Your answer should be one number, the count of lines in the data that hold "input".

++++++++++

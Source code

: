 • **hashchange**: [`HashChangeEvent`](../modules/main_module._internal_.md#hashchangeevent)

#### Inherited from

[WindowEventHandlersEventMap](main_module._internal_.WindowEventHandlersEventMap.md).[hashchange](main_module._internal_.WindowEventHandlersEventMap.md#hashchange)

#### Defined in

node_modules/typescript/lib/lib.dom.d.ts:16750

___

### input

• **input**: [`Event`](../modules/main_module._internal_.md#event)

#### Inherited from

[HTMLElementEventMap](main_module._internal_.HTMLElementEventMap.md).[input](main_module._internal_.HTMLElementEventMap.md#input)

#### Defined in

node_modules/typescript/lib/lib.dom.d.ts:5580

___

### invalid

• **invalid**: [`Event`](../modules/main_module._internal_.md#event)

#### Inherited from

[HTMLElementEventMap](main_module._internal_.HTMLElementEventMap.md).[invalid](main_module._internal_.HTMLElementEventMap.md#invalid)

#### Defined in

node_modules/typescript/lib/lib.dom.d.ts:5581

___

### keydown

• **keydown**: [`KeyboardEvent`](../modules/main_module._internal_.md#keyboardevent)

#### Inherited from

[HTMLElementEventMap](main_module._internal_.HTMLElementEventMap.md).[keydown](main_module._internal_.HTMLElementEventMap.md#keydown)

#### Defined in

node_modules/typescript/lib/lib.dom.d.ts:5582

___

++++++++++

* _Solution_: 3